- [Task details]:
The copy you return should hold every record below word for word and no images.

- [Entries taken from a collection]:
[Start of Attachment]
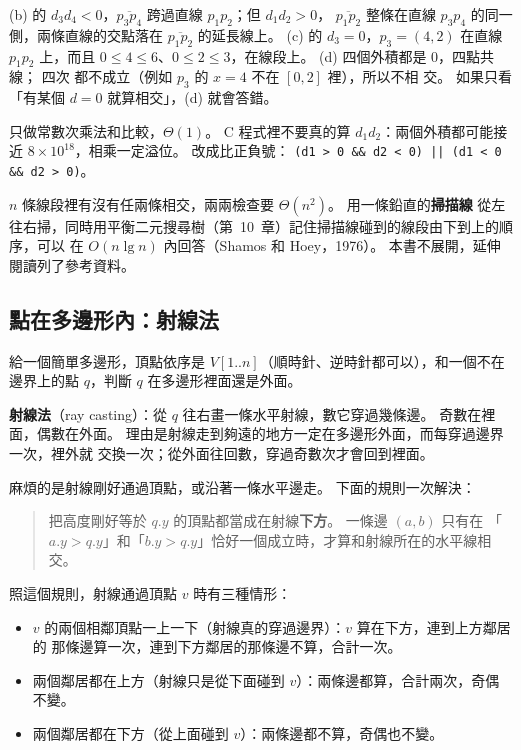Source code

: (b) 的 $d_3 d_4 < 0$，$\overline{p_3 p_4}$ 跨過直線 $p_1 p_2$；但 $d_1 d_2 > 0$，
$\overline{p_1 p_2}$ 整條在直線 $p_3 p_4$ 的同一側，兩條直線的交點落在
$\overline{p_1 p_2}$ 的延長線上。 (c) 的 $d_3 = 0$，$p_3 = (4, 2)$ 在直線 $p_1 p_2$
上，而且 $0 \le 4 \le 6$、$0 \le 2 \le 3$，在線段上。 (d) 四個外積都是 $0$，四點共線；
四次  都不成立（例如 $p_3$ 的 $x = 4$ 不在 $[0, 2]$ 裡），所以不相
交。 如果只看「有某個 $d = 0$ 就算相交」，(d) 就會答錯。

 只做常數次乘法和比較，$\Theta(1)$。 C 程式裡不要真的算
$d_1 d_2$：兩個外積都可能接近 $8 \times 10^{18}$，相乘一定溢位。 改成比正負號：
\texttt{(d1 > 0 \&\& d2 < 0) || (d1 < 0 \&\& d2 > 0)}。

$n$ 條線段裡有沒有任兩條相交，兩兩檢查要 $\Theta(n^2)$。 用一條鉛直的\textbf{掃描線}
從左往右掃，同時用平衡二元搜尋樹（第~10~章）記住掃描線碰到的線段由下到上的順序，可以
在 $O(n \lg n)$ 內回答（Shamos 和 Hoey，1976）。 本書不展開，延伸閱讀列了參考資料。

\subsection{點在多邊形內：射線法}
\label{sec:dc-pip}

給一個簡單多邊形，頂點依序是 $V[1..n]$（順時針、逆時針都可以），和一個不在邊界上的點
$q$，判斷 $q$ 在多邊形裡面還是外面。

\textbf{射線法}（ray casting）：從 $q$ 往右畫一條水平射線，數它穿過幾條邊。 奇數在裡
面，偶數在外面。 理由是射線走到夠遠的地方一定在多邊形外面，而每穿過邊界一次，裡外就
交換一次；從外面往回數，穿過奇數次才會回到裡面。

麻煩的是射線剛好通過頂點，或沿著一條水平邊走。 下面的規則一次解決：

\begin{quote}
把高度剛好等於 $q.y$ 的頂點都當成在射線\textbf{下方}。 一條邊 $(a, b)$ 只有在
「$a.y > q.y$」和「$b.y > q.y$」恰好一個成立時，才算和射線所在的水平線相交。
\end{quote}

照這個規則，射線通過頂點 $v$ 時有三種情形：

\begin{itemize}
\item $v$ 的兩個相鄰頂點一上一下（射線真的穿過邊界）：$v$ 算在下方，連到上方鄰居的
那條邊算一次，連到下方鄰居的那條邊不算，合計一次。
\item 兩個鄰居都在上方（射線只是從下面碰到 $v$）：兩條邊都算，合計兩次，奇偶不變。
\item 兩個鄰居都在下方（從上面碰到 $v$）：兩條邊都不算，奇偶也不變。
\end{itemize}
[End of Attachment]
- [Answer to this task]:
Source code

: (b) 的 $d_3 d_4 < 0$，$\overline{p_3 p_4}$ 跨過直線 $p_1 p_2$；但 $d_1 d_2 > 0$，
$\overline{p_1 p_2}$ 整條在直線 $p_3 p_4$ 的同一側，兩條直線的交點落在
$\overline{p_1 p_2}$ 的延長線上。 (c) 的 $d_3 = 0$，$p_3 = (4, 2)$ 在直線 $p_1 p_2$
上，而且 $0 \le 4 \le 6$、$0 \le 2 \le 3$，在線段上。 (d) 四個外積都是 $0$，四點共線；
四次  都不成立（例如 $p_3$ 的 $x = 4$ 不在 $[0, 2]$ 裡），所以不相
交。 如果只看「有某個 $d = 0$ 就算相交」，(d) 就會答錯。

 只做常數次乘法和比較，$\Theta(1)$。 C 程式裡不要真的算
$d_1 d_2$：兩個外積都可能接近 $8 \times 10^{18}$，相乘一定溢位。 改成比正負號：
\texttt{(d1 > 0 \&\& d2 < 0) || (d1 < 0 \&\& d2 > 0)}。

$n$ 條線段裡有沒有任兩條相交，兩兩檢查要 $\Theta(n^2)$。 用一條鉛直的\textbf{掃描線}
從左往右掃，同時用平衡二元搜尋樹（第~10~章）記住掃描線碰到的線段由下到上的順序，可以
在 $O(n \lg n)$ 內回答（Shamos 和 Hoey，1976）。 本書不展開，延伸閱讀列了參考資料。

\subsection{點在多邊形內：射線法}
\label{sec:dc-pip}

給一個簡單多邊形，頂點依序是 $V[1..n]$（順時針、逆時針都可以），和一個不在邊界上的點
$q$，判斷 $q$ 在多邊形裡面還是外面。

\textbf{射線法}（ray casting）：從 $q$ 往右畫一條水平射線，數它穿過幾條邊。 奇數在裡
面，偶數在外面。 理由是射線走到夠遠的地方一定在多邊形外面，而每穿過邊界一次，裡外就
交換一次；從外面往回數，穿過奇數次才會回到裡面。

麻煩的是射線剛好通過頂點，或沿著一條水平邊走。 下面的規則一次解決：

\begin{quote}
把高度剛好等於 $q.y$ 的頂點都當成在射線\textbf{下方}。 一條邊 $(a, b)$ 只有在
「$a.y > q.y$」和「$b.y > q.y$」恰好一個成立時，才算和射線所在的水平線相交。
\end{quote}

照這個規則，射線通過頂點 $v$ 時有三種情形：

\begin{itemize}
\item $v$ 的兩個相鄰頂點一上一下（射線真的穿過邊界）：$v$ 算在下方，連到上方鄰居的
那條邊算一次，連到下方鄰居的那條邊不算，合計一次。
\item 兩個鄰居都在上方（射線只是從下面碰到 $v$）：兩條邊都算，合計兩次，奇偶不變。
\item 兩個鄰居都在下方（從上面碰到 $v$）：兩條邊都不算，奇偶也不變。
\end{itemize}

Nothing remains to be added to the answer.